# Dataset extract:

»»

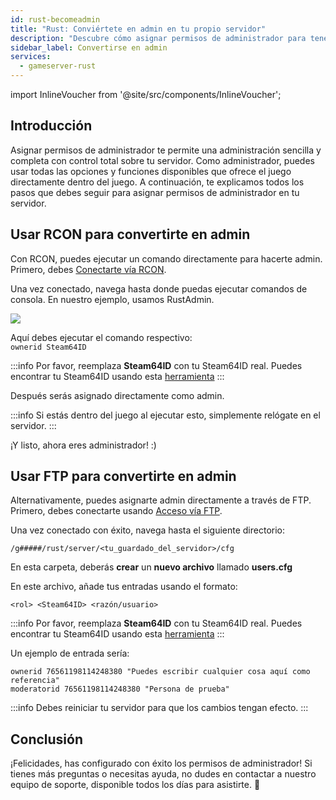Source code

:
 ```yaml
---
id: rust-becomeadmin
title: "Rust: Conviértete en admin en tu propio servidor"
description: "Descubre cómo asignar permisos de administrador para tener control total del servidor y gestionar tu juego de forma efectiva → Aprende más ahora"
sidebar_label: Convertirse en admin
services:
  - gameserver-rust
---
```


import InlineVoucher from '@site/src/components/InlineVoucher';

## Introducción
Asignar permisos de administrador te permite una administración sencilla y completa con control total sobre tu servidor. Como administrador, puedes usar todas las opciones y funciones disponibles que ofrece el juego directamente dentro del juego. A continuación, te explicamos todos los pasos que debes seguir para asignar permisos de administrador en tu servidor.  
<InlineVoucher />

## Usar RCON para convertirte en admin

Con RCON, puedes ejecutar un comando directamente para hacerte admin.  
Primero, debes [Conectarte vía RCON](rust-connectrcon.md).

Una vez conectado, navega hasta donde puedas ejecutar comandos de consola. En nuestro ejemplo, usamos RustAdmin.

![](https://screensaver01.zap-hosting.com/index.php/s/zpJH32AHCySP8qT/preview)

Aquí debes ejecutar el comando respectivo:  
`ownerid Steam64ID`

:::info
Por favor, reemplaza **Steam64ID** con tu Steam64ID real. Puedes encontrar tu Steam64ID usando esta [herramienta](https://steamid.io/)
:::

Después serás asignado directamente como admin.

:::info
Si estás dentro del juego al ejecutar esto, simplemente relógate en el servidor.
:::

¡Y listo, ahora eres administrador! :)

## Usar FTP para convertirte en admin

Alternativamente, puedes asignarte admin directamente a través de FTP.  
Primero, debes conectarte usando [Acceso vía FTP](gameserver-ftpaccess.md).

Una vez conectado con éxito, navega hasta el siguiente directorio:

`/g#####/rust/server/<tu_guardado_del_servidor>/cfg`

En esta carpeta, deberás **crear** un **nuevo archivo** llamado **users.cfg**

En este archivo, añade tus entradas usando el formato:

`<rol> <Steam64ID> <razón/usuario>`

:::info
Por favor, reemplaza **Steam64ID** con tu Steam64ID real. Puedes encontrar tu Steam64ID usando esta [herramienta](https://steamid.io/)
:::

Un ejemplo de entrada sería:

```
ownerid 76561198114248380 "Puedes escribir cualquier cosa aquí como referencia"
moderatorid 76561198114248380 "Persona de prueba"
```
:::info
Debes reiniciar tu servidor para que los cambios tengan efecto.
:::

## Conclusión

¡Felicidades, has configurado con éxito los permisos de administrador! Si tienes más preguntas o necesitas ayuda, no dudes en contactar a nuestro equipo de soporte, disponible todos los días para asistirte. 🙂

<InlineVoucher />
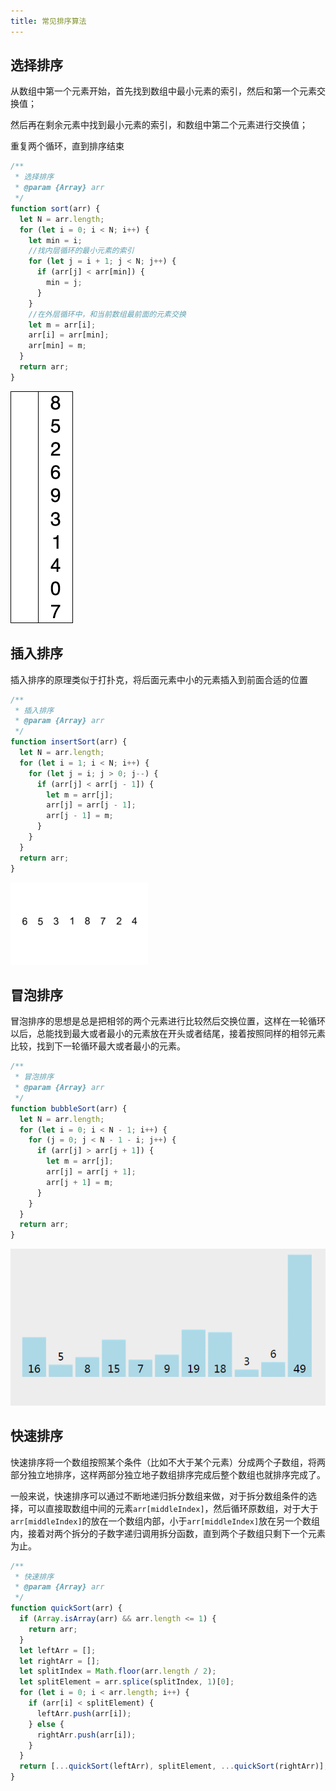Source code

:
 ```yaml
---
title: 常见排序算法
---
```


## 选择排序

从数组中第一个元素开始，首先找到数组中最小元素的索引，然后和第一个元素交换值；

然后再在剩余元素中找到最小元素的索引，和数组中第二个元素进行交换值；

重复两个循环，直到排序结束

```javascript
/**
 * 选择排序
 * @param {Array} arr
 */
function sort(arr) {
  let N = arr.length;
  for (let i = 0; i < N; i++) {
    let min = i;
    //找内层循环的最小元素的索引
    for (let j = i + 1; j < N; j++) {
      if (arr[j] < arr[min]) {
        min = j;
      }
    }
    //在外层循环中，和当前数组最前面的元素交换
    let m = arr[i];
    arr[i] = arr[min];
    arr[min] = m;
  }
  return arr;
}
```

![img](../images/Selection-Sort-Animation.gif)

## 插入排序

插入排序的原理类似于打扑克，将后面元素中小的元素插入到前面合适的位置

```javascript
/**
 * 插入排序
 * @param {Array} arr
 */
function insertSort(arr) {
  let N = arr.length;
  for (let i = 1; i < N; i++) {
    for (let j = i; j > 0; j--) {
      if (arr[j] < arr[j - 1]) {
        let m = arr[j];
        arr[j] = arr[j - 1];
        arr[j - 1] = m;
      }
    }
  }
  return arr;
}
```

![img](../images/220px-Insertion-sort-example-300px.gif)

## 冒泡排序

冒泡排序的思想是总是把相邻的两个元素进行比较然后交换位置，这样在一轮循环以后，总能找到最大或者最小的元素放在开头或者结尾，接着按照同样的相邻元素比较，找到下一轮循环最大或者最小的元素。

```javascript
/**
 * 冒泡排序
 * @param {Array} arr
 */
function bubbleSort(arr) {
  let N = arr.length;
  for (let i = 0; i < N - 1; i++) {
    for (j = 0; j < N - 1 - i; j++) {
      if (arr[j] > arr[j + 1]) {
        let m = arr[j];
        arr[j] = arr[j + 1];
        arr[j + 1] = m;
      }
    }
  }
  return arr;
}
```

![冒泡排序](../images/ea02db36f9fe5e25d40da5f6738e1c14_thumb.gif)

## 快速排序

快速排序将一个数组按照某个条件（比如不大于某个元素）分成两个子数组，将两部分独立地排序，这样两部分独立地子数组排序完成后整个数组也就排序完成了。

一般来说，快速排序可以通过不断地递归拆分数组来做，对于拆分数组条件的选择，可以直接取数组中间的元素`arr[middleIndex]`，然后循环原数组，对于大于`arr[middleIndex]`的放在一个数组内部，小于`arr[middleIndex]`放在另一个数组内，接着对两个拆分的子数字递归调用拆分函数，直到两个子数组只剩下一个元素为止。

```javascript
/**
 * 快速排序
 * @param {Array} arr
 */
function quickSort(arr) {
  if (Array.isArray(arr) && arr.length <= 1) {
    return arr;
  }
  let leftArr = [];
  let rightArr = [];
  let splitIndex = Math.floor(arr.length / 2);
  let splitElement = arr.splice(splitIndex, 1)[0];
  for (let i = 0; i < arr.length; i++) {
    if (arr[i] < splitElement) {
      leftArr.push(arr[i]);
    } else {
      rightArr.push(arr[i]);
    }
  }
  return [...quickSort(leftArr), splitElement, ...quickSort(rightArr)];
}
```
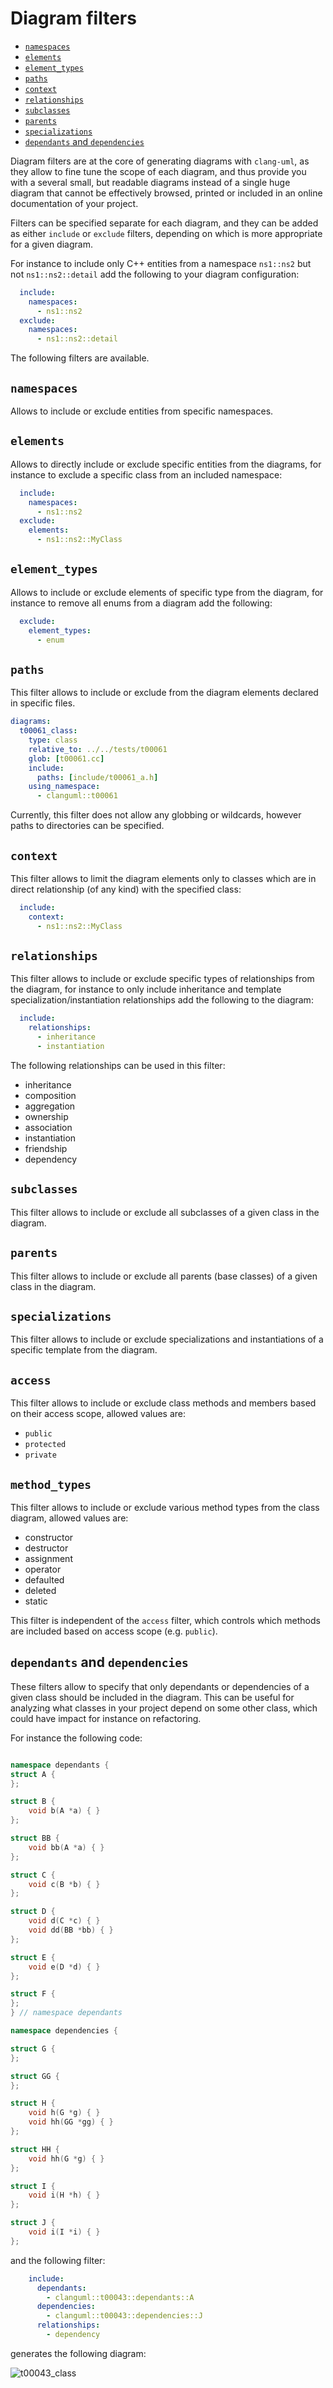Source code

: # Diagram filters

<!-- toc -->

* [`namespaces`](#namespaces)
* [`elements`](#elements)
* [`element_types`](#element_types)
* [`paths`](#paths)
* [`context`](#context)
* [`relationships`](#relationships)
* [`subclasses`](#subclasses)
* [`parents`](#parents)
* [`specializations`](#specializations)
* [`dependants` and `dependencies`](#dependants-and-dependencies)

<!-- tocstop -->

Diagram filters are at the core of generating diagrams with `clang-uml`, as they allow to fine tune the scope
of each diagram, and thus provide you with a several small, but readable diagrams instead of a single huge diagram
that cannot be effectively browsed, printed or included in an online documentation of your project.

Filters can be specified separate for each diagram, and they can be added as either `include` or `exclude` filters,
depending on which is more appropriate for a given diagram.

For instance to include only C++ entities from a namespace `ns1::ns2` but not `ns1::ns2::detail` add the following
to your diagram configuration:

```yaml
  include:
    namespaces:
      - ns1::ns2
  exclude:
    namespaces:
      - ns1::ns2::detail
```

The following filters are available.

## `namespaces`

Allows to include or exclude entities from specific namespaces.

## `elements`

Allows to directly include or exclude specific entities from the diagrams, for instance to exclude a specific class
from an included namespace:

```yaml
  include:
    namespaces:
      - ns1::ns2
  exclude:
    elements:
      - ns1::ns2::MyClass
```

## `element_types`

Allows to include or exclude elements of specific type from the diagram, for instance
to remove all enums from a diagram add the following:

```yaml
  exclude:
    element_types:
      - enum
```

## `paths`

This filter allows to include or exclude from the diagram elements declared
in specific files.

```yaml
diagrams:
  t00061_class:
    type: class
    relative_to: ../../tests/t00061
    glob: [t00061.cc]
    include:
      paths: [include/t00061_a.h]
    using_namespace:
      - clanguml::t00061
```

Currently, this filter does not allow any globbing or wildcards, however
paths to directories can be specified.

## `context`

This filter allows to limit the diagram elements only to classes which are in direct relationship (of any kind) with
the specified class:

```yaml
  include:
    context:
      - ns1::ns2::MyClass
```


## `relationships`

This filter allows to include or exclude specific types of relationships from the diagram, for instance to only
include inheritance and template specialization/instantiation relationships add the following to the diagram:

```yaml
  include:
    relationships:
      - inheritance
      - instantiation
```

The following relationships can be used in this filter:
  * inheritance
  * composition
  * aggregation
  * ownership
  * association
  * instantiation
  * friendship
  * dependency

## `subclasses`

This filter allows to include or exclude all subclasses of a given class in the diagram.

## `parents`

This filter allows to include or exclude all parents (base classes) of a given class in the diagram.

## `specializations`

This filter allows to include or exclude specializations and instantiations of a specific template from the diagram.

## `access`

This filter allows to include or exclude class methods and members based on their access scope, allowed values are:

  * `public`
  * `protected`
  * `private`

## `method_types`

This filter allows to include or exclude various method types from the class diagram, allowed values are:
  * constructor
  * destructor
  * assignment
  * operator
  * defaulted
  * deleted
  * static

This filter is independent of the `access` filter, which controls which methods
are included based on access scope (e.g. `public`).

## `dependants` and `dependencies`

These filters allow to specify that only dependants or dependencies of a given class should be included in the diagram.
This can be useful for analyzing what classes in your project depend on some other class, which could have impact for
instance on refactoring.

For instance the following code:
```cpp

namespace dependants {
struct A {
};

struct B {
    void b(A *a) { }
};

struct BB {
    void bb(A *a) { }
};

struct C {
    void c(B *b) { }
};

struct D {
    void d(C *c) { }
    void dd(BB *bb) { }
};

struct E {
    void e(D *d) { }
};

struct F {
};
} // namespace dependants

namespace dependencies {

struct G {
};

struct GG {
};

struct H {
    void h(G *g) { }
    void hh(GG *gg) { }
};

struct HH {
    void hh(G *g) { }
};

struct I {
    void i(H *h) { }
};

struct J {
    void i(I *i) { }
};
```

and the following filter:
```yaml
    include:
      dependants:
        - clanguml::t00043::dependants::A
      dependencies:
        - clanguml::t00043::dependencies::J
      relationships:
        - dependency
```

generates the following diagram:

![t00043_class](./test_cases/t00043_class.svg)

««

Read the data above and pull out each line that holds the string "scope".

Diagram filters are at the core of generating diagrams with `clang-uml`, as they allow to fine tune the scope
This filter allows to include or exclude class methods and members based on their access scope, allowed values are:
are included based on access scope (e.g. `public`).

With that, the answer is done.